Each line of the data below that includes the string "starter" must be copied.

***** Dataset excerpts

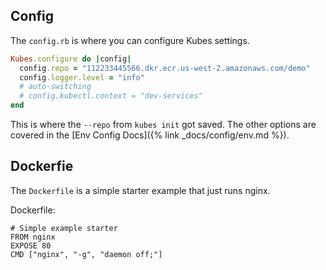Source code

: ## Config

The `config.rb` is where you can configure Kubes settings.

```ruby
Kubes.configure do |config|
  config.repo = "112233445566.dkr.ecr.us-west-2.amazonaws.com/demo"
  config.logger.level = "info"
  # auto-switching
  # config.kubectl.context = "dev-services"
end
```

This is where the `--repo` from `kubes init` got saved.  The other options are covered in the [Env Config Docs]({% link _docs/config/env.md %}).

## Dockerfie

The `Dockerfile` is a simple starter example that just runs nginx.

Dockerfile:

    # Simple example starter
    FROM nginx
    EXPOSE 80
    CMD ["nginx", "-g", "daemon off;"]
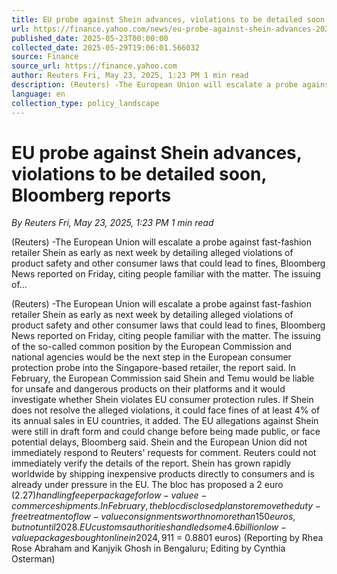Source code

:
 ```yaml
---
title: EU probe against Shein advances, violations to be detailed soon, Bloomberg reports
url: https://finance.yahoo.com/news/eu-probe-against-shein-advances-202308505.html
published_date: 2025-05-23T00:00:00
collected_date: 2025-05-29T19:06:01.566032
source: Finance
source_url: https://finance.yahoo.com
author: Reuters Fri, May 23, 2025, 1:23 PM 1 min read
description: (Reuters) -The European Union will escalate a probe against fast-fashion retailer Shein as early as next week by detailing alleged violations of product safety and other consumer laws that could lead to fines, Bloomberg News reported on Friday, citing people familiar with the matter. The issuing of...
language: en
collection_type: policy_landscape
---
```


# EU probe against Shein advances, violations to be detailed soon, Bloomberg reports

*By Reuters Fri, May 23, 2025, 1:23 PM 1 min read*

(Reuters) -The European Union will escalate a probe against fast-fashion retailer Shein as early as next week by detailing alleged violations of product safety and other consumer laws that could lead to fines, Bloomberg News reported on Friday, citing people familiar with the matter. The issuing of...

(Reuters) -The European Union will escalate a probe against fast-fashion retailer Shein as early as next week by detailing alleged violations of product safety and other consumer laws that could lead to fines, Bloomberg News reported on Friday, citing people familiar with the matter. The issuing of the so-called common position by the European Commission and national agencies would be the next step in the European consumer protection probe into the Singapore-based retailer, the report said. In February, the European Commission said Shein and Temu would be liable for unsafe and dangerous products on their platforms and it would investigate whether Shein violates EU consumer protection rules. If Shein does not resolve the alleged violations, it could face fines of at least 4% of its annual sales in EU countries, it added. The EU allegations against Shein were still in draft form and could change before being made public, or face potential delays, Bloomberg said. Shein and the European Union did not immediately respond to Reuters' requests for comment. Reuters could not immediately verify the details of the report. Shein has grown rapidly worldwide by shipping inexpensive products directly to consumers and is already under pressure in the EU. The bloc has proposed a 2 euro ($2.27) handling fee per package for low-value e-commerce shipments. In February, the bloc disclosed plans to remove the duty-free treatment of low-value consignments worth no more than 150 euros, but not until 2028. EU customs authorities handled some 4.6 billion low-value packages bought online in 2024, 91% of them coming from China and a doubling from 2023. ($1 = 0.8801 euros) (Reporting by Rhea Rose Abraham and Kanjyik Ghosh in Bengaluru; Editing by Cynthia Osterman)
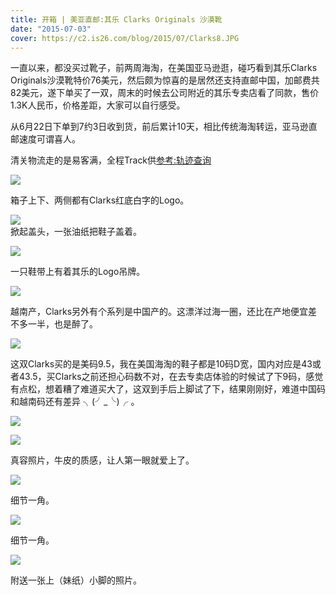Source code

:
 ```yaml
---
title: 开箱 | 美亚直邮:其乐 Clarks Originals 沙漠靴
date: "2015-07-03"
cover: https://c2.is26.com/blog/2015/07/Clarks8.JPG
---
```


一直以来，都没买过靴子，前两周海淘，在美国亚马逊逛，碰巧看到其乐Clarks Originals沙漠靴特价76美元，然后颇为惊喜的是居然还支持直邮中国，加邮费共82美元，遂下单买了一双，周末的时候去公司附近的其乐专卖店看了同款，售价1.3K人民币，价格差距，大家可以自行感受。

从6月22日下单到7约3日收到货，前后累计10天，相比传统海淘转运，亚马逊直邮速度可谓喜人。

清关物流走的是易客满，全程Track供[参考:轨迹查询](https://www.ecmsglobal.com/oms/showtracking?trackingno=APEJFK1010123422&lang=zh)

![](https://c2.is26.com/blog/2015/07/Clarks11.JPG)

箱子上下、两侧都有Clarks红底白字的Logo。

![](https://c2.is26.com/blog/2015/07/Clarks10.JPG)  
掀起盖头，一张油纸把鞋子盖着。

![](https://c2.is26.com/blog/2015/07/Clarks9.JPG)

一只鞋带上有着其乐的Logo吊牌。

![](https://c2.is26.com/blog/2015/07/Clarks3.JPG)

越南产，Clarks另外有个系列是中国产的。这漂洋过海一圈，还比在产地便宜差不多一半，也是醉了。

![](https://c2.is26.com/blog/2015/07/Clarks7.JPG)

这双Clarks买的是美码9.5，我在美国海淘的鞋子都是10码D宽，国内对应是43或者43.5，买Clarks之前还担心码数不对，在去专卖店体验的时候试了下9码，感觉有点松，想着糟了难道买大了，这双到手后上脚试了下，结果刚刚好，难道中国码和越南码还有差异 ╮(╯_╰)╭ 。

![](https://c2.is26.com/blog/2015/07/Clarks4.JPG)

![](https://c2.is26.com/blog/2015/07/Clarks8.JPG)

真容照片，牛皮的质感，让人第一眼就爱上了。

![](https://c2.is26.com/blog/2015/07/Clarks5.JPG)

细节一角。

![](https://c2.is26.com/blog/2015/07/Clarks6.JPG)

细节一角。

![](https://c2.is26.com/blog/2015/07/Clarks2m.JPG)

附送一张上（妹纸）小脚的照片。
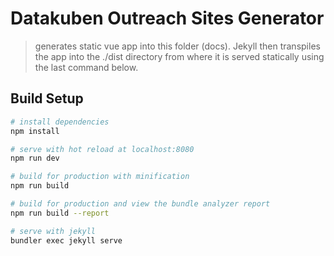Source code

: # Datakuben Outreach Sites Generator

> generates static vue app into this folder (docs). 
Jekyll then transpiles the app into the ./dist directory from where it is served statically using the last command below.

## Build Setup

``` bash
# install dependencies
npm install

# serve with hot reload at localhost:8080
npm run dev

# build for production with minification
npm run build

# build for production and view the bundle analyzer report
npm run build --report

# serve with jekyll 
bundler exec jekyll serve
```

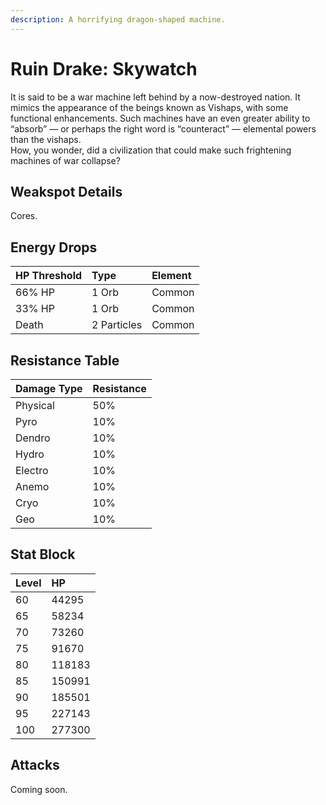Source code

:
```yaml
---
description: A horrifying dragon-shaped machine.
---
```


# Ruin Drake: Skywatch

It is said to be a war machine left behind by a now-destroyed nation. It mimics the appearance of the beings known as Vishaps, with some functional enhancements. Such machines have an even greater ability to “absorb” — or perhaps the right word is “counteract” — elemental powers than the vishaps.  
How, you wonder, did a civilization that could make such frightening machines of war collapse?

## Weakspot Details

Cores.

## Energy Drops

| HP Threshold | Type        | Element |
| :----------- | :---------- | :------ |
| 66% HP       | 1 Orb       | Common  |
| 33% HP       | 1 Orb       | Common  |
| Death        | 2 Particles | Common  |

## Resistance Table

| Damage Type | Resistance |
| :---------- | :--------- |
| Physical    | 50%        |
| Pyro        | 10%        |
| Dendro      | 10%        |
| Hydro       | 10%        |
| Electro     | 10%        |
| Anemo       | 10%        |
| Cryo        | 10%        |
| Geo         | 10%        |

## Stat Block

| Level | HP     |
| :---- | :----- |
| 60    | 44295  |
| 65    | 58234  |
| 70    | 73260  |
| 75    | 91670  |
| 80    | 118183 |
| 85    | 150991 |
| 90    | 185501 |
| 95    | 227143 |
| 100   | 277300 |

## Attacks

Coming soon.
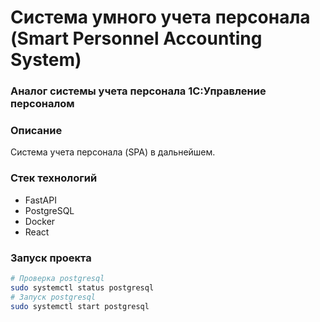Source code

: # Система умного учета персонала (Smart Personnel Accounting System)
### Аналог системы учета персонала 1С:Управление персоналом

### Описание

Система учета персонала (SPA) в дальнейшем.

### Стек технологий
* FastAPI
* PostgreSQL
* Docker
* React

### Запуск проекта
```bash
# Проверка postgresql
sudo systemctl status postgresql
# Запуск postgresql
sudo systemctl start postgresql
```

**********

* Exercise result:
The `Dockerfile` is a simple starter example that just runs nginx.
    # Simple example starter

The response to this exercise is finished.